If you really need a globally visible unique ID (eg, you want to create objects which could be "owned" by more than one user), then you might want a larger primary key than 64 bits, probably a UUID (which on the Mac is generally a version 4 UUID, which is a 122 bit random number). http://en.wikipedia.org/wiki/Universally_unique_identifier#Version_4_.28random.29

If you're expecting more than 2^64 objects, then I think you should probably readjust your goals - if every WhatsApp user created a million messages a year, you'd be ok for about a hundred years…

marcoarment commented 10 years ago

@NZKoz @peternlewis I also wouldn't just blindly generate an int64_t and go with it — I'd lock the database and check it and the live-instances cache for an existing entry, and generate new random IDs until I found one that didn't conflict. This is likely to generate and check only one ID the vast majority of the time, and for any conflicts, it would only need to generate one additional ID for the vast majority of those times. (I'd actually do this for GUIDs, too, since it's so easy and relatively cost-free.)

@NZKoz Your point about applications in the wild is definitely not something I'm taking lightly — that's why I started and publicized this discussion. So far, I'm not aware of anyone who has shipped an app with FCModel using AUTOINCREMENT, and part of the reason I made this thread is to see if I can find any and see if there's a workable migration.

marcoarment commented 10 years ago

@peternlewis Relevant to the discussion, from SQLite Limits:

Maximum Number Of Rows In A Table
The theoretical maximum number of rows in a table is 264 (18446744073709551616 or about 1.8e+19). This limit is unreachable since the maximum database size of 140 terabytes will be reached first. A 140 terabytes database can hold no more than approximately 1e+13 rows, and then only if there are no indices and if each row contains very little data.

The 264 limit is presumably because the internal rowid on tables is a 64-bit integer. (Although I thought all of their 64-bit integers were signed, making 263 the real limit, assuming they don't use negative rowids.) Anyway, the fact that SQLite can only really hold a full table of ~43-bit IDs, limited long before that by likely storage limits, should give some idea of how much headroom there is for most tables to just use the positive side of random 64-bit signed integers after checking for uniqueness, and for special cases to selectively use GUIDs instead, for their primary keys.

peternlewis commented 10 years ago

@marcoarment checking for conflicts when generating a UUID would only help if you have access to all UUIDs, which for something that is intended to be globally unique would not be the case (at least not on the client).

marcoarment commented 10 years ago

@peternlewis Sure, but that's mostly an implementation detail.
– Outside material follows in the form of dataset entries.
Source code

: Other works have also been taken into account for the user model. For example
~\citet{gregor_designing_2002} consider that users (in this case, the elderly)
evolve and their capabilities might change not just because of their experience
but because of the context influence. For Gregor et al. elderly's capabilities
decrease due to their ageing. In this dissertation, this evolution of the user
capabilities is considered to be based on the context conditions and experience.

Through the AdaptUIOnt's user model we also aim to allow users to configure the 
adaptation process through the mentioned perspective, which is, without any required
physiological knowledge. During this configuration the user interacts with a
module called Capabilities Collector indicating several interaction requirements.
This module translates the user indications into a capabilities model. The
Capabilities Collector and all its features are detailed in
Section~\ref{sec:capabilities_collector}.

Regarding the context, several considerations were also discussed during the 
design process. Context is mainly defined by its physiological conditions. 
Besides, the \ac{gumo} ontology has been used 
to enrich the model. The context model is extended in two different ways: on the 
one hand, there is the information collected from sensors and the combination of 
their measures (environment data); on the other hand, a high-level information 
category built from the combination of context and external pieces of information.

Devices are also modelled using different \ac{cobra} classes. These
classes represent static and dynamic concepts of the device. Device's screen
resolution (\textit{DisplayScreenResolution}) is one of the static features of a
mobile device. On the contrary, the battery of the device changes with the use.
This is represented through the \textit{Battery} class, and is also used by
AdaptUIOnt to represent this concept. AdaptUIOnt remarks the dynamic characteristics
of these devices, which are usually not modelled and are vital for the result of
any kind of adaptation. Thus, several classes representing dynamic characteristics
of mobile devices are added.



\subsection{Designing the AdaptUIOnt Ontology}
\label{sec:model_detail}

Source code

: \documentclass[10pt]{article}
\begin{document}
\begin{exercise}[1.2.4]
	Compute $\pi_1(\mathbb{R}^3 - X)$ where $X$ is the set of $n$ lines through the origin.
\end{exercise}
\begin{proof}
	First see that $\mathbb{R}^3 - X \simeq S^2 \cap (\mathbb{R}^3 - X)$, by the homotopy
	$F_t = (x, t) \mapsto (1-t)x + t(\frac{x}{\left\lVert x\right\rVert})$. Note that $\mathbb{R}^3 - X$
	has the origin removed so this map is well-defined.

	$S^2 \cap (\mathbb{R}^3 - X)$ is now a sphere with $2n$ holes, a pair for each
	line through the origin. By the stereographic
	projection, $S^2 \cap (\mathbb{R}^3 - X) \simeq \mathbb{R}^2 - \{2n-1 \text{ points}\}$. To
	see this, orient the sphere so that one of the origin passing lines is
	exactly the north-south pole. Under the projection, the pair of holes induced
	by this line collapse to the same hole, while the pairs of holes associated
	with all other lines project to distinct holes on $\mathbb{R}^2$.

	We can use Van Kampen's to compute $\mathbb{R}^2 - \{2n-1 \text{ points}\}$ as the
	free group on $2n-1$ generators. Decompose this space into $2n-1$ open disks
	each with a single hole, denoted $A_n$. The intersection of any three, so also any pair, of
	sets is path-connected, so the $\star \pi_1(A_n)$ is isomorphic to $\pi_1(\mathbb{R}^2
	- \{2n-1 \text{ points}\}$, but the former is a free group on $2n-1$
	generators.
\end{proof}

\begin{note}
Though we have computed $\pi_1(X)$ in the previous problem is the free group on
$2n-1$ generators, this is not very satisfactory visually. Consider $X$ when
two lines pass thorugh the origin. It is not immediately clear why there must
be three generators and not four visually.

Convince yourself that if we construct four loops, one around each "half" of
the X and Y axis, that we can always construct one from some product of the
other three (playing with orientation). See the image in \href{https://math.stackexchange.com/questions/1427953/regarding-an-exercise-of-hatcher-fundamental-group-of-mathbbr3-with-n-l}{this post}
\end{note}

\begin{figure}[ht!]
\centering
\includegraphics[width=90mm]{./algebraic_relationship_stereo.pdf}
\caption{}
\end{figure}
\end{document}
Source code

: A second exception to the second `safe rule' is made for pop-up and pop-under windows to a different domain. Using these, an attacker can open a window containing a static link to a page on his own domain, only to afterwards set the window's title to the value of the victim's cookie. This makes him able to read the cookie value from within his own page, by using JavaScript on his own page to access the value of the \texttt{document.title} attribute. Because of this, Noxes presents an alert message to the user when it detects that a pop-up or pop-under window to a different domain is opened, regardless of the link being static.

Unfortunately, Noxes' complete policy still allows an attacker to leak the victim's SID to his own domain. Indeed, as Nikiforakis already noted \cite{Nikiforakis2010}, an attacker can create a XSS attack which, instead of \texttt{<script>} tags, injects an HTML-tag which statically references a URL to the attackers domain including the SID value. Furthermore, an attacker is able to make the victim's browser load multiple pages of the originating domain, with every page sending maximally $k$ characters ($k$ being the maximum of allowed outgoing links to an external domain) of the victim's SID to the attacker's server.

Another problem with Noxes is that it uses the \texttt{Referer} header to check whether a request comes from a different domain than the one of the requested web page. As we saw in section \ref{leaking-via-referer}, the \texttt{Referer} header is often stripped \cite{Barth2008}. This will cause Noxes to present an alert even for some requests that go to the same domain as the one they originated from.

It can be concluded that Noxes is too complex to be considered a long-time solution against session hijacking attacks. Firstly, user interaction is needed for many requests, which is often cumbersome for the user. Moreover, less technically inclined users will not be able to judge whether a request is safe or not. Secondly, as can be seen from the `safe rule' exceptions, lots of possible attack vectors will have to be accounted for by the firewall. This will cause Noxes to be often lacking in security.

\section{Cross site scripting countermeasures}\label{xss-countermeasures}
If I'm asking the subclass for a custom response to e.g. newPrimaryKeyValue, I'll probably be checking all responses to that for uniqueness against the table and unsaved in-memory instances, regardless of whether it's FCModel's default implementation (random int64_ts) or a subclass's override (which might be a GUID or anything else).

johncblandii commented 10 years ago

We are generating our own PK values and our data is 100% from the server [no creation in the app] so as long as the changes don't interfere w/ my custom PK – sounds like it wouldn't – we'll be good to go.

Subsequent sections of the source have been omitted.